“Ain’t I a woman?”
These words, spoken by formerly enslaved abolitionist Sojourner Truth, have reverberated in the background of America’s feminist movements. This refrain was certainly resonant for the context with which she spoke them: Before the Women’s Rights Convention held in Akron, Ohio in 1851, imploring white onlookers to consider the humanity and dignity of Black women. But those words also laid the foundation for a resistance that would be found in the following generations.
It was a cry that remained powerful through suffrage, which relegated Black women’s right to vote as a secondary issue, or in some cases, a non-issue. It remained powerful during the second wave of modern feminism in the 1960s and 70s as non-white, non-straight, non-cis women’s needs were again shoved off to the sidelines in order to center the concerns of middle- and upper-class white women.

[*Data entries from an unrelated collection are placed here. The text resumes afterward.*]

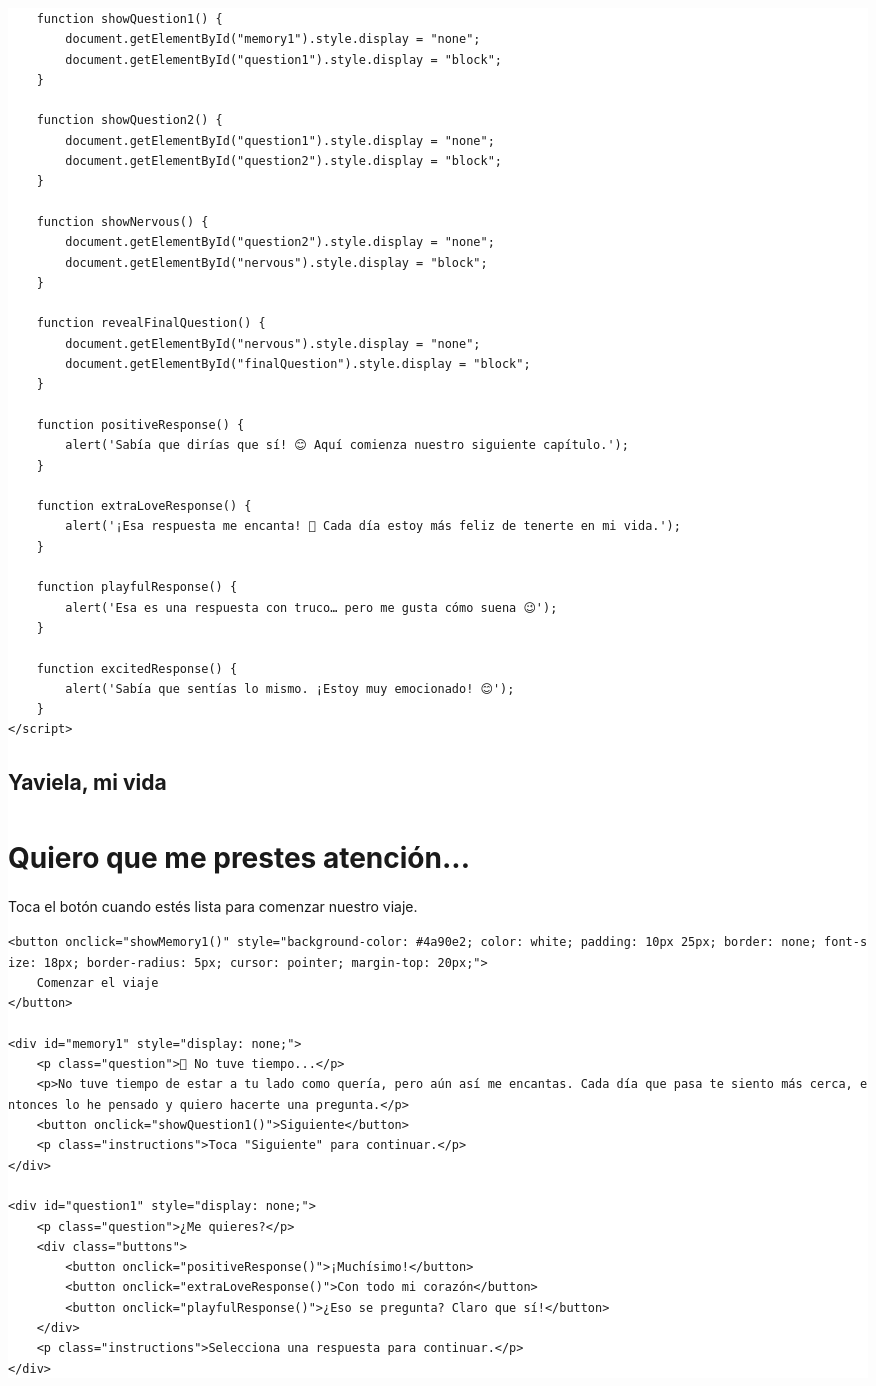         function showQuestion1() {
            document.getElementById("memory1").style.display = "none";
            document.getElementById("question1").style.display = "block";
        }

        function showQuestion2() {
            document.getElementById("question1").style.display = "none";
            document.getElementById("question2").style.display = "block";
        }

        function showNervous() {
            document.getElementById("question2").style.display = "none";
            document.getElementById("nervous").style.display = "block";
        }

        function revealFinalQuestion() {
            document.getElementById("nervous").style.display = "none";
            document.getElementById("finalQuestion").style.display = "block";
        }

        function positiveResponse() {
            alert('Sabía que dirías que sí! 😊 Aquí comienza nuestro siguiente capítulo.');
        }

        function extraLoveResponse() {
            alert('¡Esa respuesta me encanta! 💖 Cada día estoy más feliz de tenerte en mi vida.');
        }

        function playfulResponse() {
            alert('Esa es una respuesta con truco… pero me gusta cómo suena 😉');
        }

        function excitedResponse() {
            alert('Sabía que sentías lo mismo. ¡Estoy muy emocionado! 😊');
        }
    </script>
</head>
<body>
    <h2>Yaviela, mi vida</h2>
    <h1>Quiero que me prestes atención...</h1>
    <p id="initialText">Toca el botón cuando estés lista para comenzar nuestro viaje.</p>
    
    <button onclick="showMemory1()" style="background-color: #4a90e2; color: white; padding: 10px 25px; border: none; font-size: 18px; border-radius: 5px; cursor: pointer; margin-top: 20px;">
        Comenzar el viaje
    </button>

    <div id="memory1" style="display: none;">
        <p class="question">🤭 No tuve tiempo...</p>
        <p>No tuve tiempo de estar a tu lado como quería, pero aún así me encantas. Cada día que pasa te siento más cerca, entonces lo he pensado y quiero hacerte una pregunta.</p>
        <button onclick="showQuestion1()">Siguiente</button>
        <p class="instructions">Toca "Siguiente" para continuar.</p>
    </div>

    <div id="question1" style="display: none;">
        <p class="question">¿Me quieres?</p>
        <div class="buttons">
            <button onclick="positiveResponse()">¡Muchísimo!</button>
            <button onclick="extraLoveResponse()">Con todo mi corazón</button>
            <button onclick="playfulResponse()">¿Eso se pregunta? Claro que sí!</button>
        </div>
        <p class="instructions">Selecciona una respuesta para continuar.</p>
    </div>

And Truth’s words continue to resonate now, especially, for trans women whose lives are put on the line everyday, just for the ability to be their true selves.
On International Women’s Day, I ask myself how often I, as a cis feminist have had the opportunity to elevate the voices and work of trans women, and failed to. I ask myself to consider when I’ve not completely understood that the fight for trans equality is not just a tacked-on issue for the LGBTQ+ community.
As cis people — as cis women — we need to interrogate our own biases when it comes to being a good ally for our transgender sisters and nonbinary siblings. Yes, you may feel discomfort in confronting your own biases. You should. It’s called growth. And growth is good.
Transgender people are disproportionately subject to rates of violence that should concern every human being on this planet. A full quarter of trans women and trans people of color have experienced a bias-driven assault according to the National Center for Transgender Equality. Trans women face high rates of unemployment and housing discrimination, not to mention the laws being pushed by legislators to erase trans people out of existence.
What disturbs me most, though, are cis women’s efforts to push trans women out of spaces where they deserve to be seen and heard just like the rest of us. It’s hard to not have even the smallest grasp of feminist history and not see what’s happening here. This cycle is repeating all over again. Including trans women in our spaces does not come to the detriment of cis women. To think this is the case, plays into the patriarchal bullshit we've been fed with the intention of keeping us divided. And cis women who call themselves feminists are doing this again — this time to trans women — while we’re at a pivotal moment in women’s history. The cycle of patriarchal oppression can end with us, and we can do that by not only being better allies to trans women, but joining forces with them.
It would serve all women to do so: trans women like Miss Major were there at the beginning of our modern LGBTQ rights movement, and they continue to push for immigration equality, gender equality, political representation, and so many facets of our lives where feminists can make incredible progress if we buoyed each other.
It should be clear by now that at Out, we are purposely centering the stories and issues that transgender people are facing today — not just on special holidays for trans folks or because someone famous came out as trans or nonbinary (We’re obviously happy for you! But that’s not the motivation behind our reporting about trans people). We do it everyday. And on International Women’s Day, during this Women’s History Month, I think all us cis women should tip a hat to our trans sisters, for the inherently fierce act of being who they are.